Major changes in information technology over the last couple of decades have made the collection and analysis of digital evidence a progressively imperative tool for solving crimes and preparing court cases. As technology has become more transferrable and prevailing, greater volumes of data are now being created, stored, and accessed. Modern devices can serve as huge repositories of personal information yet be carried in a pocket and accessed with a single hand or even voice command. The benefits of easily stored information is evident yet it the need to maintain a balance between acquiring and storing data and, privacy concerns needs to be maintained.

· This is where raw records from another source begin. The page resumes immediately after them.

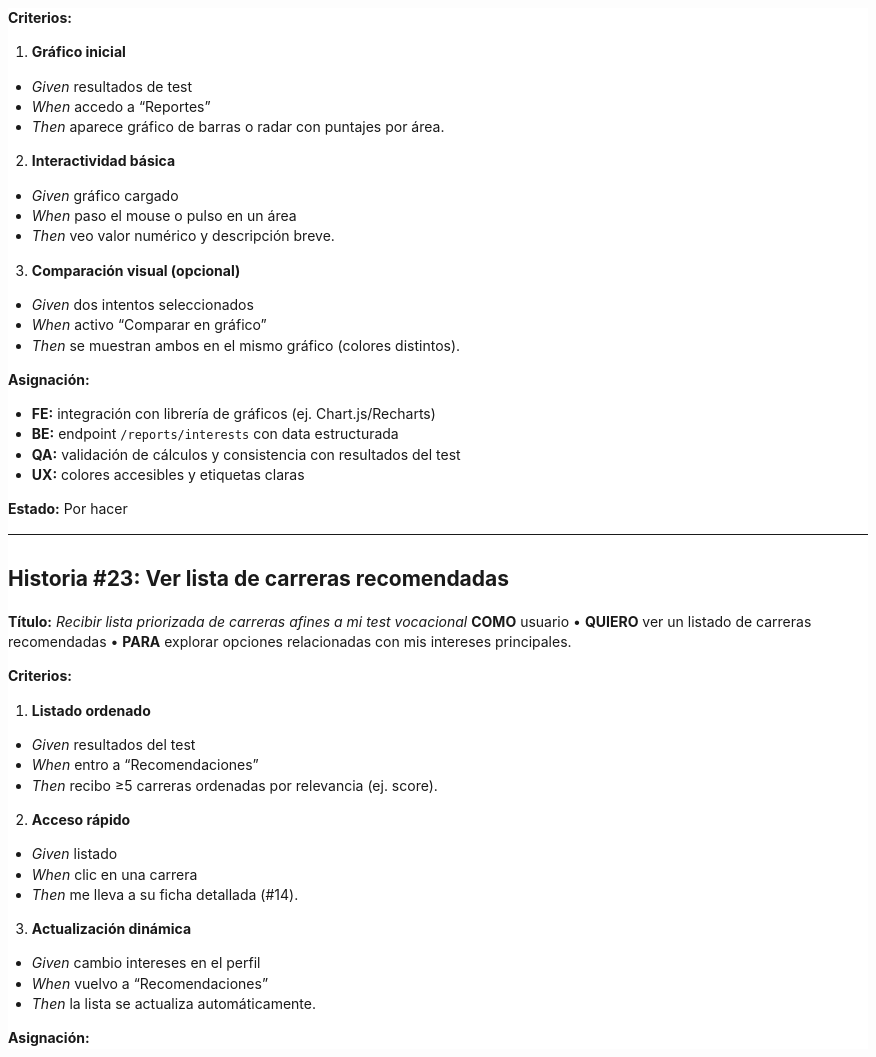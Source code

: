 **Criterios:**

1. **Gráfico inicial**

* *Given* resultados de test
* *When* accedo a “Reportes”
* *Then* aparece gráfico de barras o radar con puntajes por área.

2. **Interactividad básica**

* *Given* gráfico cargado
* *When* paso el mouse o pulso en un área
* *Then* veo valor numérico y descripción breve.

3. **Comparación visual (opcional)**

* *Given* dos intentos seleccionados
* *When* activo “Comparar en gráfico”
* *Then* se muestran ambos en el mismo gráfico (colores distintos).

**Asignación:**

* **FE:** integración con librería de gráficos (ej. Chart.js/Recharts)
* **BE:** endpoint `/reports/interests` con data estructurada
* **QA:** validación de cálculos y consistencia con resultados del test
* **UX:** colores accesibles y etiquetas claras

**Estado:** Por hacer

---

## Historia #23: Ver lista de carreras recomendadas

**Título:** *Recibir lista priorizada de carreras afines a mi test vocacional*
**COMO** usuario • **QUIERO** ver un listado de carreras recomendadas • **PARA** explorar opciones relacionadas con mis intereses principales.

**Criterios:**

1. **Listado ordenado**

* *Given* resultados del test
* *When* entro a “Recomendaciones”
* *Then* recibo ≥5 carreras ordenadas por relevancia (ej. score).

2. **Acceso rápido**

* *Given* listado
* *When* clic en una carrera
* *Then* me lleva a su ficha detallada (#14).

3. **Actualización dinámica**

* *Given* cambio intereses en el perfil
* *When* vuelvo a “Recomendaciones”
* *Then* la lista se actualiza automáticamente.

**Asignación:**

Recognising this sensitive aspect of digital information, the everchanging and dynamic field of crime centric documents and the need for acknowledging the necessity of keeping up with the technological advancements as far as documentary evidence is concerned, the court in the famous case of P. Gopalkrishna @Dileep v. State of Kerala and anr. held that the contents of a memory card in relation to a crime amount to a ‘document’ and not a ‘material object’. The SC bench comprising Justices A.M Khanwilkar and Dinesh Maheswari overturned the view taken by the High Court Kerala that the memory card was a material object, and hence it will not come under the ambit of section 207. It further stated that the basis of classifying an article as a document depends upon the information which is inscribed and not on where it is inscribed and it is hence, vital to concentrate on the information in the memory card and not the fact that is in the memory card.

The court observed that:

“we must hold that the video footage/ clipping contained in such memory card/pen-drive being an electronic record as envisaged by Section 2(1)(t) of the Information Technology Act, 2000, is a document and cannot be regarded as a material object.”

The Indian Judiciary time and again has taken steps to keep with the growing changes and need of the society and this is one such example of their dynamism.